Stored dataset items:
* * * *
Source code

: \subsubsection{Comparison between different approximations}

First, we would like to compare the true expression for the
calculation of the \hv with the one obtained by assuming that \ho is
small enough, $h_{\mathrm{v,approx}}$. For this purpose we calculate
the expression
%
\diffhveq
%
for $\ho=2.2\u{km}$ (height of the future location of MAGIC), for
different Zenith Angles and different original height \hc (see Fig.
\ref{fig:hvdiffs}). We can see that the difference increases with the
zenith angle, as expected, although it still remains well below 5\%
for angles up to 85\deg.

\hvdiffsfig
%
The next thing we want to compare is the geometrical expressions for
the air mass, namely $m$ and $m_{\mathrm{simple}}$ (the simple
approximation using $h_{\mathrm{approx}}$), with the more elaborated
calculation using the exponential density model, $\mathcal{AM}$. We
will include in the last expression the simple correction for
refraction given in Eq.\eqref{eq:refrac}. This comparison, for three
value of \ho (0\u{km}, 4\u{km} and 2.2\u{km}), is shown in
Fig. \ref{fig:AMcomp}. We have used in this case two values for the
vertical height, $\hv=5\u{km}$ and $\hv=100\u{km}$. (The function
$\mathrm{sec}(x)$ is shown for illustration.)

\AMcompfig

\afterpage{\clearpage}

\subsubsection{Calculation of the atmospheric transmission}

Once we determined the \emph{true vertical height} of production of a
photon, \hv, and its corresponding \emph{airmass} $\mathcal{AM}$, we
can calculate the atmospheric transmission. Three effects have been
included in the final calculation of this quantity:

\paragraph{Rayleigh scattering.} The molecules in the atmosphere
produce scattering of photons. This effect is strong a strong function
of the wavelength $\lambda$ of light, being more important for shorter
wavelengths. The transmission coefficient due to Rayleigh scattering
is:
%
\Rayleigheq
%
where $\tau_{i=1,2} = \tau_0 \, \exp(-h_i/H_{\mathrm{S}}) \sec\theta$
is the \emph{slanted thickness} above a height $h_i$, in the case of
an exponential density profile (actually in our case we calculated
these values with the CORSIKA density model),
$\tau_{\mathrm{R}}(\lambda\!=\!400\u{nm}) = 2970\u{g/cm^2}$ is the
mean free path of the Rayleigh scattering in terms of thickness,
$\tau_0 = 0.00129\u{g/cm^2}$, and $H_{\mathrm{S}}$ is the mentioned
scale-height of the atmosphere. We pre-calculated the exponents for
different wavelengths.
* * * *
- Exercise directions
Display each line of the data where "exponential" occurs.

- Result
calculation using the exponential density model, $\mathcal{AM}$. We
an exponential density profile (actually in our case we calculated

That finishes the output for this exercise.